Repeat each record exactly. Any picture gets left out.

+++

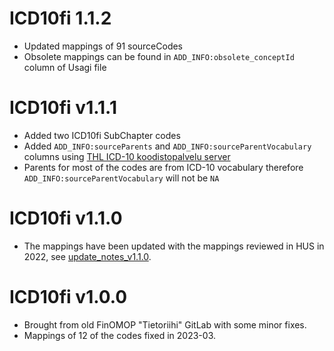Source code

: # ICD10fi 1.1.2

- Updated mappings of 91 sourceCodes
- Obsolete mappings can be found in `ADD_INFO:obsolete_conceptId` column of Usagi file

# ICD10fi v1.1.1

- Added two ICD10fi SubChapter codes
- Added `ADD_INFO:sourceParents` and `ADD_INFO:sourceParentVocabulary` columns using [THL ICD-10 koodistopalvelu server](https://koodistopalvelu.kanta.fi/codeserver/pages/classification-view-page.xhtml?classificationKey=23)
- Parents for most of the codes are from ICD-10 vocabulary therefore `ADD_INFO:sourceParentVocabulary` will not be `NA`

# ICD10fi v1.1.0

- The mappings have been updated with the mappings reviewed in HUS in 2022, see [update_notes_v1.1.0](notes/update_notes_v1.1.0.md).

# ICD10fi v1.0.0

- Brought from old FinOMOP "Tietoriihi" GitLab with some minor fixes.
- Mappings of 12 of the codes fixed in 2023-03.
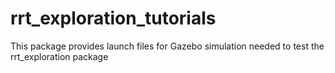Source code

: # rrt_exploration_tutorials
This package provides launch files for Gazebo simulation needed to test the rrt_exploration package
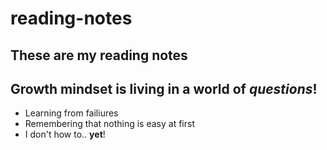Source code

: # reading-notes
## These are my reading notes

## Growth mindset is living in a world of *questions*!
- Learning from failiures 
- Remembering that nothing is easy at first
- I don't how to.. **yet**!
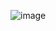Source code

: ![image](https://github.com/Arshad3908/LearnWiseHub/assets/125365781/33391d53-f9f7-4f97-be13-50d226cb8599)
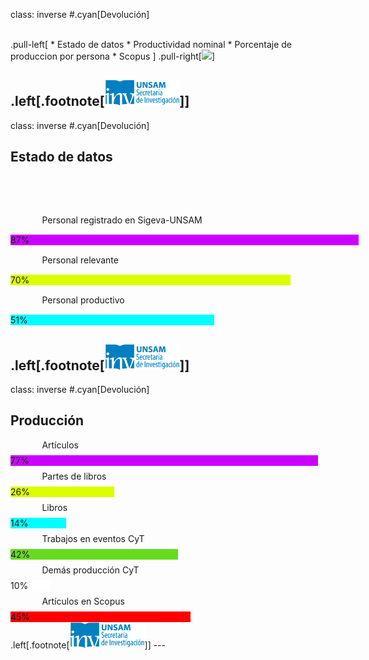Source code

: class: inverse
#.cyan[Devolución]

</br>
.pull-left[
* Estado de datos
* Productividad nominal
* Porcentaje de produccion por persona
* Scopus
]
.pull-right[<img src="https://s-media-cache-ak0.pinimg.com/originals/ea/88/53/ea8853d740994d7a23b587d20033c262.jpg" width="350">]

.left[.footnote[<img src="./public/LogoSecInvHorizontalFondoTranspColor.gif" width="120">]]
---
class: inverse
#.cyan[Devolución]
## Estado de datos
<div style="margin-top: 80px; margin-left: 10%">Personal registrado en Sigeva-UNSAM</div>
<div class="chart "style="width: 557px;background-color:#cc00ff;margin-top: 15px">87%</div>
<div style="margin-left: 10%;margin-top: 15px">Personal relevante</div>
<div class="chart "style="width: 448px;background-color:#dbff00;margin-top: 15px">70%</div>
<div style="margin-left: 10%;margin-top: 15px">Personal productivo</div>
<div class="chart "style="width: 326px;background-color:cyan;margin-top: 15px">51%</div>

.left[.footnote[<img src="./public/LogoSecInvHorizontalFondoTranspColor.gif" width="120">]]
---
class: inverse
#.cyan[Devolución]
## Producción
<div style="margin-top: 10px; margin-left: 10%">Artículos</div>
<div class="chart" style="width: 492px;background-color:#cc00ff;margin-top: 8px">77%</div>
<div style="margin-left: 10%;margin-top: 8px">Partes de libros</div>
<div class="chart" style="width: 166px;background-color:#dbff00;margin-top: 8px">26%</div>
<div style="margin-left: 10%;margin-top: 8px">Libros</div>
<div class="chart" style="width: 89px;background-color:cyan;margin-top: 8px">14%</div>
<div style="margin-left: 10%;margin-top: 8px">Trabajos en eventos CyT</div>
<div class="chart" style="width: 268px;background-color:#67db20;margin-top: 8px">42%</div>
<div style="margin-left: 10%;margin-top: 8px">Demás producción CyT</div>
<div class="chart" style="width: 64px;background-color:#ffffff;margin-top: 8px">10%</div>
<div style="margin-left: 10%;margin-top: 8px">Artículos en Scopus</div>
<div class="chart" style="width: 288px;background-color:#ff0000;margin-top: 8px">45%</div>
.left[.footnote[<img src="./public/LogoSecInvHorizontalFondoTranspColor.gif" width="120">]]
---
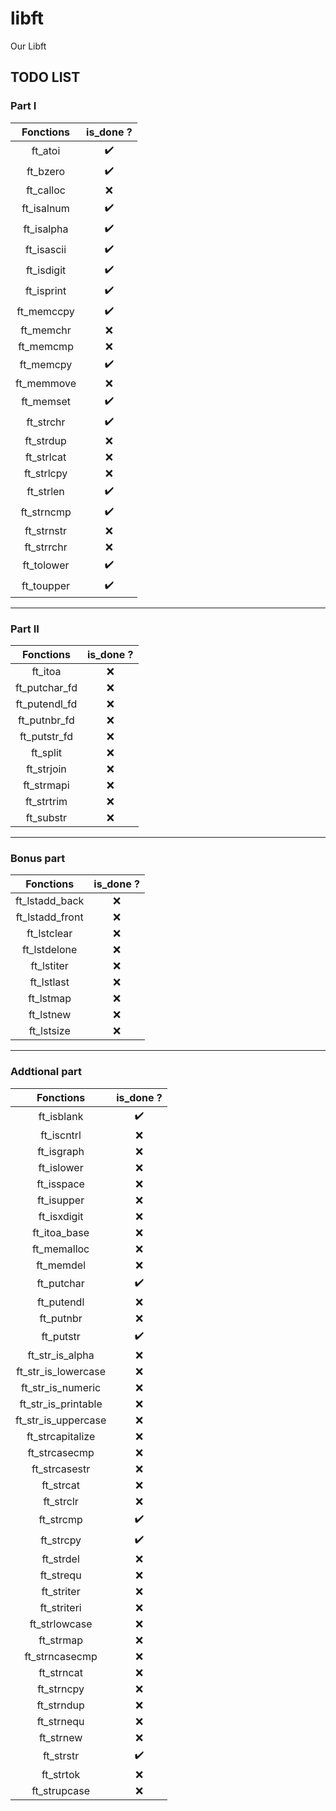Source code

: # libft
Our Libft

## TODO LIST

### Part I

|Fonctions|is_done ?|
|:-------:|:-------:|
|ft_atoi|✔️|
|ft_bzero|✔️|
|ft_calloc|❌|
|ft_isalnum|✔️|
|ft_isalpha|✔️|
|ft_isascii|✔️|
|ft_isdigit|✔️|
|ft_isprint|✔️|
|ft_memccpy|✔️|
|ft_memchr|❌|
|ft_memcmp|❌|
|ft_memcpy|✔️|
|ft_memmove|❌|
|ft_memset|✔️|
|ft_strchr|✔️|
|ft_strdup|❌|
|ft_strlcat|❌|
|ft_strlcpy|❌|
|ft_strlen|✔️|
|ft_strncmp|✔️|
|ft_strnstr|❌|
|ft_strrchr|❌|
|ft_tolower|✔️|
|ft_toupper|✔️|

---

### Part II

|Fonctions|is_done ?|
|:-------:|:-------:|
|ft_itoa|❌|
|ft_putchar_fd|❌|
|ft_putendl_fd|❌|
|ft_putnbr_fd|❌|
|ft_putstr_fd|❌|
|ft_split|❌|
|ft_strjoin|❌|
|ft_strmapi|❌|
|ft_strtrim|❌|
|ft_substr|❌|

---

### Bonus part

|Fonctions|is_done ?|
|:-------:|:-------:|
|ft_lstadd_back|❌|
|ft_lstadd_front|❌|
|ft_lstclear|❌|
|ft_lstdelone|❌|
|ft_lstiter|❌|
|ft_lstlast|❌|
|ft_lstmap|❌|
|ft_lstnew|❌|
|ft_lstsize|❌|

---

### Addtional part

|Fonctions|is_done ?|
|:-------:|:-------:|
|ft_isblank|✔️|
|ft_iscntrl|❌|
|ft_isgraph|❌|
|ft_islower|❌|
|ft_isspace|❌|
|ft_isupper|❌|
|ft_isxdigit|❌|
|ft_itoa_base|❌|
|ft_memalloc|❌|
|ft_memdel|❌|
|ft_putchar|✔️|
|ft_putendl|❌|
|ft_putnbr|❌|
|ft_putstr|✔️|
|ft_str_is_alpha|❌|
|ft_str_is_lowercase|❌|
|ft_str_is_numeric|❌|
|ft_str_is_printable|❌|
|ft_str_is_uppercase|❌|
|ft_strcapitalize|❌|
|ft_strcasecmp|❌|
|ft_strcasestr|❌|
|ft_strcat|❌|
|ft_strclr|❌|
|ft_strcmp|✔️|
|ft_strcpy|✔️|
|ft_strdel|❌|
|ft_strequ|❌|
|ft_striter|❌|
|ft_striteri|❌|
|ft_strlowcase|❌|
|ft_strmap|❌|
|ft_strncasecmp|❌|
|ft_strncat|❌|
|ft_strncpy|❌|
|ft_strndup|❌|
|ft_strnequ|❌|
|ft_strnew|❌|
|ft_strstr|✔️|
|ft_strtok|❌|
|ft_strupcase|❌|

+++

# [EXERCISE SOLUTION]
Source code

: # ICD10fi 1.1.2

- Updated mappings of 91 sourceCodes
- Obsolete mappings can be found in `ADD_INFO:obsolete_conceptId` column of Usagi file

# ICD10fi v1.1.1

- Added two ICD10fi SubChapter codes
- Added `ADD_INFO:sourceParents` and `ADD_INFO:sourceParentVocabulary` columns using [THL ICD-10 koodistopalvelu server](https://koodistopalvelu.kanta.fi/codeserver/pages/classification-view-page.xhtml?classificationKey=23)
- Parents for most of the codes are from ICD-10 vocabulary therefore `ADD_INFO:sourceParentVocabulary` will not be `NA`

# ICD10fi v1.1.0

- The mappings have been updated with the mappings reviewed in HUS in 2022, see [update_notes_v1.1.0](notes/update_notes_v1.1.0.md).

# ICD10fi v1.0.0

- Brought from old FinOMOP "Tietoriihi" GitLab with some minor fixes.
- Mappings of 12 of the codes fixed in 2023-03.
Source code

: # rrt_exploration_tutorials
This package provides launch files for Gazebo simulation needed to test the rrt_exploration package
Source code

: # reading-notes
## These are my reading notes

## Growth mindset is living in a world of *questions*!
- Learning from failiures 
- Remembering that nothing is easy at first
- I don't how to.. **yet**!
Source code

: ![image](https://github.com/Arshad3908/LearnWiseHub/assets/125365781/33391d53-f9f7-4f97-be13-50d226cb8599)
Source code

: class: inverse
#.cyan[Devolución]

</br>
.pull-left[
* Estado de datos
* Productividad nominal
* Porcentaje de produccion por persona
* Scopus
]
.pull-right[<img src="https://s-media-cache-ak0.pinimg.com/originals/ea/88/53/ea8853d740994d7a23b587d20033c262.jpg" width="350">]

.left[.footnote[<img src="./public/LogoSecInvHorizontalFondoTranspColor.gif" width="120">]]
---
class: inverse
#.cyan[Devolución]
## Estado de datos
<div style="margin-top: 80px; margin-left: 10%">Personal registrado en Sigeva-UNSAM</div>
<div class="chart "style="width: 557px;background-color:#cc00ff;margin-top: 15px">87%</div>
<div style="margin-left: 10%;margin-top: 15px">Personal relevante</div>
<div class="chart "style="width: 448px;background-color:#dbff00;margin-top: 15px">70%</div>
<div style="margin-left: 10%;margin-top: 15px">Personal productivo</div>
<div class="chart "style="width: 326px;background-color:cyan;margin-top: 15px">51%</div>

.left[.footnote[<img src="./public/LogoSecInvHorizontalFondoTranspColor.gif" width="120">]]
---
class: inverse
#.cyan[Devolución]
## Producción
<div style="margin-top: 10px; margin-left: 10%">Artículos</div>
<div class="chart" style="width: 492px;background-color:#cc00ff;margin-top: 8px">77%</div>
<div style="margin-left: 10%;margin-top: 8px">Partes de libros</div>
<div class="chart" style="width: 166px;background-color:#dbff00;margin-top: 8px">26%</div>
<div style="margin-left: 10%;margin-top: 8px">Libros</div>
<div class="chart" style="width: 89px;background-color:cyan;margin-top: 8px">14%</div>
<div style="margin-left: 10%;margin-top: 8px">Trabajos en eventos CyT</div>
<div class="chart" style="width: 268px;background-color:#67db20;margin-top: 8px">42%</div>
<div style="margin-left: 10%;margin-top: 8px">Demás producción CyT</div>
<div class="chart" style="width: 64px;background-color:#ffffff;margin-top: 8px">10%</div>
<div style="margin-left: 10%;margin-top: 8px">Artículos en Scopus</div>
<div class="chart" style="width: 288px;background-color:#ff0000;margin-top: 8px">45%</div>
.left[.footnote[<img src="./public/LogoSecInvHorizontalFondoTranspColor.gif" width="120">]]
---
Source code

: # libft
Our Libft

## TODO LIST

### Part I

|Fonctions|is_done ?|
|:-------:|:-------:|
|ft_atoi|✔️|
|ft_bzero|✔️|
|ft_calloc|❌|
|ft_isalnum|✔️|
|ft_isalpha|✔️|
|ft_isascii|✔️|
|ft_isdigit|✔️|
|ft_isprint|✔️|
|ft_memccpy|✔️|
|ft_memchr|❌|
|ft_memcmp|❌|
|ft_memcpy|✔️|
|ft_memmove|❌|
|ft_memset|✔️|
|ft_strchr|✔️|
|ft_strdup|❌|
|ft_strlcat|❌|
|ft_strlcpy|❌|
|ft_strlen|✔️|
|ft_strncmp|✔️|
|ft_strnstr|❌|
|ft_strrchr|❌|
|ft_tolower|✔️|
|ft_toupper|✔️|

---

### Part II

|Fonctions|is_done ?|
|:-------:|:-------:|
|ft_itoa|❌|
|ft_putchar_fd|❌|
|ft_putendl_fd|❌|
|ft_putnbr_fd|❌|
|ft_putstr_fd|❌|
|ft_split|❌|
|ft_strjoin|❌|
|ft_strmapi|❌|
|ft_strtrim|❌|
|ft_substr|❌|

---

### Bonus part

|Fonctions|is_done ?|
|:-------:|:-------:|
|ft_lstadd_back|❌|
|ft_lstadd_front|❌|
|ft_lstclear|❌|
|ft_lstdelone|❌|
|ft_lstiter|❌|
|ft_lstlast|❌|
|ft_lstmap|❌|
|ft_lstnew|❌|
|ft_lstsize|❌|

---

### Addtional part

|Fonctions|is_done ?|
|:-------:|:-------:|
|ft_isblank|✔️|
|ft_iscntrl|❌|
|ft_isgraph|❌|
|ft_islower|❌|
|ft_isspace|❌|
|ft_isupper|❌|
|ft_isxdigit|❌|
|ft_itoa_base|❌|
|ft_memalloc|❌|
|ft_memdel|❌|
|ft_putchar|✔️|
|ft_putendl|❌|
|ft_putnbr|❌|
|ft_putstr|✔️|
|ft_str_is_alpha|❌|
|ft_str_is_lowercase|❌|
|ft_str_is_numeric|❌|
|ft_str_is_printable|❌|
|ft_str_is_uppercase|❌|
|ft_strcapitalize|❌|
|ft_strcasecmp|❌|
|ft_strcasestr|❌|
|ft_strcat|❌|
|ft_strclr|❌|
|ft_strcmp|✔️|
|ft_strcpy|✔️|
|ft_strdel|❌|
|ft_strequ|❌|
|ft_striter|❌|
|ft_striteri|❌|
|ft_strlowcase|❌|
|ft_strmap|❌|
|ft_strncasecmp|❌|
|ft_strncat|❌|
|ft_strncpy|❌|
|ft_strndup|❌|
|ft_strnequ|❌|
|ft_strnew|❌|
|ft_strstr|✔️|
|ft_strtok|❌|
|ft_strupcase|❌|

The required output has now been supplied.